**Work required**: Among the records, which lines include "Comparing"? List them.

++++++++++

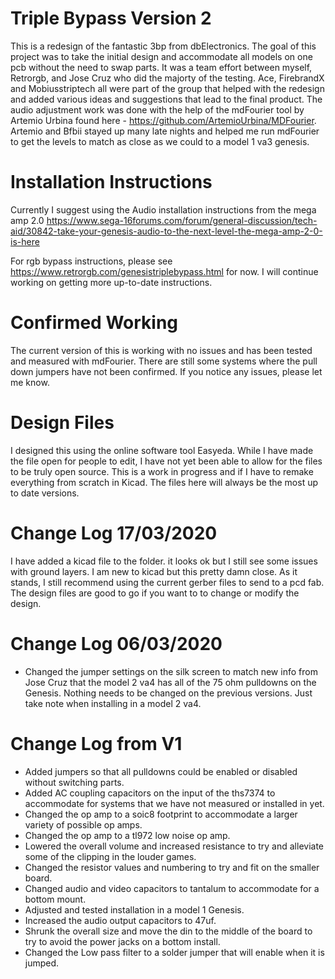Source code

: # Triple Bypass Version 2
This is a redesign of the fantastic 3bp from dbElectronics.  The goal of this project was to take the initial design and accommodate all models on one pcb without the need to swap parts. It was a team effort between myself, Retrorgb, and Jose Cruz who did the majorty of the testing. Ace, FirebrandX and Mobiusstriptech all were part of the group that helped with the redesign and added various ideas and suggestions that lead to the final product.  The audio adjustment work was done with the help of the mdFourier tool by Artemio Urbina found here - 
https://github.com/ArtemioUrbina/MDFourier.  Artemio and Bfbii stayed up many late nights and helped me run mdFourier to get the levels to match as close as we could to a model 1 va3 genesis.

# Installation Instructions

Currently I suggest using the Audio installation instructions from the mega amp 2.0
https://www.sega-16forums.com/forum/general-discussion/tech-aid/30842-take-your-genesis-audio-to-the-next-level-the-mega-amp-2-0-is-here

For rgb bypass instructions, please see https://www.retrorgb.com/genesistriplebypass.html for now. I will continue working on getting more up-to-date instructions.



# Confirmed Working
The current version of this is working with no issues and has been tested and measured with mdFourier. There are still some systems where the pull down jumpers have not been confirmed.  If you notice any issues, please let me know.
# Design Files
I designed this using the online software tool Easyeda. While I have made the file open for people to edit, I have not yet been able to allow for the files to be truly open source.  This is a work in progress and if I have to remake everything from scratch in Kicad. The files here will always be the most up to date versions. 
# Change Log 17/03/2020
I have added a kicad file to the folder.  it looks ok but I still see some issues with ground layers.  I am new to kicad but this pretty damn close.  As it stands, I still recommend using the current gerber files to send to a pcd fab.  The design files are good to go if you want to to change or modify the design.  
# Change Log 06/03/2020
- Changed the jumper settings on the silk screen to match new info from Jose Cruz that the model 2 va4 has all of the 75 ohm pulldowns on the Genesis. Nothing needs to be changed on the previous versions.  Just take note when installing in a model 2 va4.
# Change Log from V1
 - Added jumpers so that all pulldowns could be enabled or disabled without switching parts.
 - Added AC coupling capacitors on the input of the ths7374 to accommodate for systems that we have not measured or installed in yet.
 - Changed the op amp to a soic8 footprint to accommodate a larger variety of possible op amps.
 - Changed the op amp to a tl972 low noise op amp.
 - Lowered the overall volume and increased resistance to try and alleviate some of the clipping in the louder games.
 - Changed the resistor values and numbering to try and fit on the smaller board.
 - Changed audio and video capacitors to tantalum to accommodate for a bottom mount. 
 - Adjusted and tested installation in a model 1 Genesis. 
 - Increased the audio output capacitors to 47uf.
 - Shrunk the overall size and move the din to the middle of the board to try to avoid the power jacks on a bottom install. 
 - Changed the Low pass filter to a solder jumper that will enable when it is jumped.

++++++++++

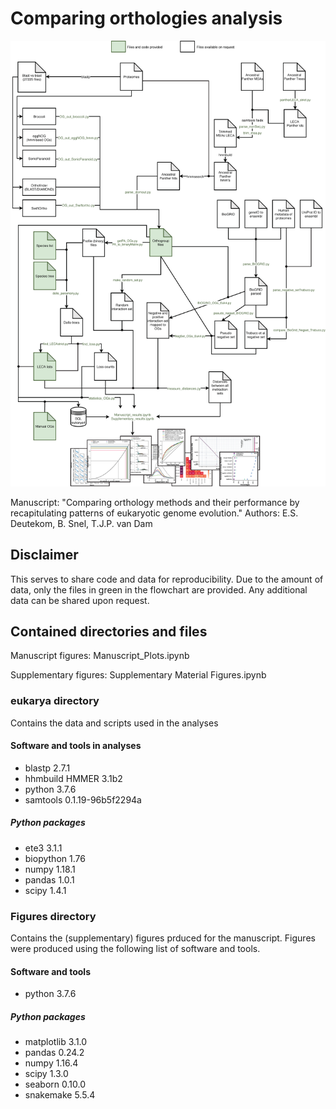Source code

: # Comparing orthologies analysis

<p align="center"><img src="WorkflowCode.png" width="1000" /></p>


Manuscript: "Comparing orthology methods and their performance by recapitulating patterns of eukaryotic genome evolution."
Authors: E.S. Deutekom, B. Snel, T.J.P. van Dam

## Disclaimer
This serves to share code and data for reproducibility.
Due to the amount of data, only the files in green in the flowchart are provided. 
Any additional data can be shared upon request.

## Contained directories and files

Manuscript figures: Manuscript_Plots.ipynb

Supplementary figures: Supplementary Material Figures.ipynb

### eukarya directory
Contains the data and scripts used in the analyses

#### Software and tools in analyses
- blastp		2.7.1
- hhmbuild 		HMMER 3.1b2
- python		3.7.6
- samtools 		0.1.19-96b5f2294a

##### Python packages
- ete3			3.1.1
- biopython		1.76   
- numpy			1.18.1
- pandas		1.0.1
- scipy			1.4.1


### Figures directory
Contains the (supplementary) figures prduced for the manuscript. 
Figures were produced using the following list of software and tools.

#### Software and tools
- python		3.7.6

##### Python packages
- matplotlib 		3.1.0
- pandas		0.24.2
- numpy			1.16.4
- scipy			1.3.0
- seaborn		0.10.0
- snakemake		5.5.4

++++++++++

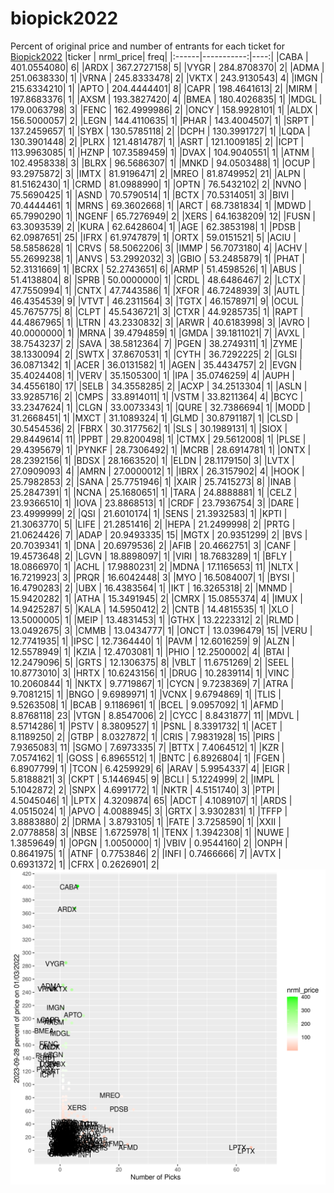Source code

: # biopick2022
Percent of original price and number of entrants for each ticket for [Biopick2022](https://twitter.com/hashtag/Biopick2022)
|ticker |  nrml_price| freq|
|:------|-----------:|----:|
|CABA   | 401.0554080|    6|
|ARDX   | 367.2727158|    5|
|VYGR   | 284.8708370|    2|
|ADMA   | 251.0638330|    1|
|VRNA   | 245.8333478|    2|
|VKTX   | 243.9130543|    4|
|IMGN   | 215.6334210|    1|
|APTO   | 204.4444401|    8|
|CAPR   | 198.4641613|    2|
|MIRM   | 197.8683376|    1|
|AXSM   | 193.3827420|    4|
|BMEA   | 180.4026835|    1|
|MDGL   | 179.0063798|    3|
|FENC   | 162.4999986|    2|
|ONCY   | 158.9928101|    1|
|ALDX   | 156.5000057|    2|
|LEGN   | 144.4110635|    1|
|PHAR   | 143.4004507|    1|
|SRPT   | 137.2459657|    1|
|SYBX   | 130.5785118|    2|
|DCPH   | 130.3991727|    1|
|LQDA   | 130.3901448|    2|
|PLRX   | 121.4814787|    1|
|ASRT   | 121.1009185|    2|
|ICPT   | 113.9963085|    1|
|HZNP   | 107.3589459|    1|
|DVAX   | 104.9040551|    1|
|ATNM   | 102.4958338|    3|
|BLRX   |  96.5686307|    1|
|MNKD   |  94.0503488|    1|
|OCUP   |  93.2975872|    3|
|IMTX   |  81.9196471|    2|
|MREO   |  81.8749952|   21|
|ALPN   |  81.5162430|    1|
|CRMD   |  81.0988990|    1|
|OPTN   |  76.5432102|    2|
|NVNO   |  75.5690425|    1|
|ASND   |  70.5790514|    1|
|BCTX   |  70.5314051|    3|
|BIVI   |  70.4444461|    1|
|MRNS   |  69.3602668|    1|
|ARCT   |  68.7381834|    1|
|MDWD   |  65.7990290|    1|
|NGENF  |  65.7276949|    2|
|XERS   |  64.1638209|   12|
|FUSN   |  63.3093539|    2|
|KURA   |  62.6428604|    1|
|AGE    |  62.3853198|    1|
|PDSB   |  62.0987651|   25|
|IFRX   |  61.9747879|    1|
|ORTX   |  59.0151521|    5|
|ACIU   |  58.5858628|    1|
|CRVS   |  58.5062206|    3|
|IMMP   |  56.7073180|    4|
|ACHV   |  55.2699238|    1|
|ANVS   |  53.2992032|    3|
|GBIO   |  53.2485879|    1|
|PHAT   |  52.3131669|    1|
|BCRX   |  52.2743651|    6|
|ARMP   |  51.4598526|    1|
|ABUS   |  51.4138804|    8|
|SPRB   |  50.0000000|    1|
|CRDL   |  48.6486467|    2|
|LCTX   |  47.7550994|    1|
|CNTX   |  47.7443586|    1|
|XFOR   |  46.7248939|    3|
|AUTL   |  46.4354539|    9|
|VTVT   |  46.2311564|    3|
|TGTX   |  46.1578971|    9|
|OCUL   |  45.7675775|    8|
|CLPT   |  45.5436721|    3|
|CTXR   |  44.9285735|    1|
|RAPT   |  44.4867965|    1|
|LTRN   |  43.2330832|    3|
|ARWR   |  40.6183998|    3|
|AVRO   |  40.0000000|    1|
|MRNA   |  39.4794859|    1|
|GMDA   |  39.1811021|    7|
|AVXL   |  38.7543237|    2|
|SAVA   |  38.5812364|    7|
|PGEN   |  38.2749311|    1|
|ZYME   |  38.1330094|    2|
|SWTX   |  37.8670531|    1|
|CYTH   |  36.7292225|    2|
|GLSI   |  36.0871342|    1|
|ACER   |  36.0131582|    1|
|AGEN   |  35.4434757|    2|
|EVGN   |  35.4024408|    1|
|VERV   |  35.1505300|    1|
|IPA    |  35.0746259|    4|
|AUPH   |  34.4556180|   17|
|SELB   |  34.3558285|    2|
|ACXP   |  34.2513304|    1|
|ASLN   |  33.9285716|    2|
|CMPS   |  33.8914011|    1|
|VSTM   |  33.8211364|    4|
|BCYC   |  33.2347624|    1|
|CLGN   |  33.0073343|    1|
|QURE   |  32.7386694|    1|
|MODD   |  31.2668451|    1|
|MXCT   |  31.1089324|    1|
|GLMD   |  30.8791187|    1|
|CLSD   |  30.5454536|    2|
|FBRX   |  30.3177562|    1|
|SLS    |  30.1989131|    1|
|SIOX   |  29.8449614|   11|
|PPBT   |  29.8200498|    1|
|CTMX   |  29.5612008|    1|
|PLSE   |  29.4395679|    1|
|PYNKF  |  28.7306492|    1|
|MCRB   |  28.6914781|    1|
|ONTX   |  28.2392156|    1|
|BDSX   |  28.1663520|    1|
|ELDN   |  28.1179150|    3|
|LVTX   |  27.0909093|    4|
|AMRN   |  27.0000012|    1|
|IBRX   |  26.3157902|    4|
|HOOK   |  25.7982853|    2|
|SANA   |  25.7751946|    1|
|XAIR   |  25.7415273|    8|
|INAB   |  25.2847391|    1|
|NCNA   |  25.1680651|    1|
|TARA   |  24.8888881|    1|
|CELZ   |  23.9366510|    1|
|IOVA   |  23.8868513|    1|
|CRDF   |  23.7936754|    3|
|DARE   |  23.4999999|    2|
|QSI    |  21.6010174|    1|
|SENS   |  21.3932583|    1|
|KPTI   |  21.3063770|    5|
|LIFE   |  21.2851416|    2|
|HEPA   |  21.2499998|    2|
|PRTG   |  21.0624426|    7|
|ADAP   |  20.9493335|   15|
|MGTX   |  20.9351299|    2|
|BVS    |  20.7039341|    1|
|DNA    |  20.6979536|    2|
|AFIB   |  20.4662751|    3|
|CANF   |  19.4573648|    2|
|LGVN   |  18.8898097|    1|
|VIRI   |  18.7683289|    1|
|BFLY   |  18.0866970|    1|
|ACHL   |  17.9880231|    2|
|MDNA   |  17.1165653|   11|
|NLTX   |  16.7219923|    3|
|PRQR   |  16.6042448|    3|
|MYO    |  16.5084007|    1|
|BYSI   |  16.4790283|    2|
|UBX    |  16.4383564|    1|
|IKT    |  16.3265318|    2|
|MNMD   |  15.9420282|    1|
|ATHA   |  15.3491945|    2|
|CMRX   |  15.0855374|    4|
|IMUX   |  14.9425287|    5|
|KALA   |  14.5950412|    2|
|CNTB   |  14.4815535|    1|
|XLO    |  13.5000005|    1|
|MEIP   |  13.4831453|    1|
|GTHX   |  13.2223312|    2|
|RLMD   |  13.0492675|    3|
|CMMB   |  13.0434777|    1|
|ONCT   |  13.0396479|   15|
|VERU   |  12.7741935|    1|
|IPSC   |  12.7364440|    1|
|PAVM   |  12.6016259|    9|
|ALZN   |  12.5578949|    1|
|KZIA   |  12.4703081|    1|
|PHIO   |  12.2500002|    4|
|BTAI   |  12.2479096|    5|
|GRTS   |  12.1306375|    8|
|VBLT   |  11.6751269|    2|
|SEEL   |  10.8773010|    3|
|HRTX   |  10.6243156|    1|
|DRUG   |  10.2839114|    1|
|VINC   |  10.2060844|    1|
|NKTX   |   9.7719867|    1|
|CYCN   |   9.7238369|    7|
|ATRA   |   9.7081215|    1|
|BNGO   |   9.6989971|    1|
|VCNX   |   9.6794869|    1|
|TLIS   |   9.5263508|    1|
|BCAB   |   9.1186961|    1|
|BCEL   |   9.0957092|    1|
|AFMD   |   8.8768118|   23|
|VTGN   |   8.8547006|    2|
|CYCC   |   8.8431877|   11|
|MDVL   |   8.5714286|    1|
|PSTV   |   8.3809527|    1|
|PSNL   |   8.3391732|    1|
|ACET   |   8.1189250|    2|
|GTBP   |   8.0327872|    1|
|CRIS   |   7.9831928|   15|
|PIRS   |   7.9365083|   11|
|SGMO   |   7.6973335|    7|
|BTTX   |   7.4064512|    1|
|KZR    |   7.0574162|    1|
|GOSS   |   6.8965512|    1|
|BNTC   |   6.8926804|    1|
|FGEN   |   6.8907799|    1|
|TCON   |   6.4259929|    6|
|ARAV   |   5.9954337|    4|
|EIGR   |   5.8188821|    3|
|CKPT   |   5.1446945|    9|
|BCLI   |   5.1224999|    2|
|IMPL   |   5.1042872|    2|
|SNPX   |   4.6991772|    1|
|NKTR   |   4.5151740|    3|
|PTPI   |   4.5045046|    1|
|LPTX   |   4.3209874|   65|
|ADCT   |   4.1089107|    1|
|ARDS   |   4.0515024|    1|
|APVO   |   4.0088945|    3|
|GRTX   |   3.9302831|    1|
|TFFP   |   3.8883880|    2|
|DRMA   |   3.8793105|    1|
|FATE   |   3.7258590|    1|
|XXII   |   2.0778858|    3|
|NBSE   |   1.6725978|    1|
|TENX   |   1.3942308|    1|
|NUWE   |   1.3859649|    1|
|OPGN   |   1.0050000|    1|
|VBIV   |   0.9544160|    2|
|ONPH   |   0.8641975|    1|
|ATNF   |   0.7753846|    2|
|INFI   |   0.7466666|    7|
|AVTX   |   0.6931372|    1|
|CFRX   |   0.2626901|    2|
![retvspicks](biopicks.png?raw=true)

++++++++++

**Response area**:
: # Comparing orthologies analysis
Manuscript: "Comparing orthology methods and their performance by recapitulating patterns of eukaryotic genome evolution."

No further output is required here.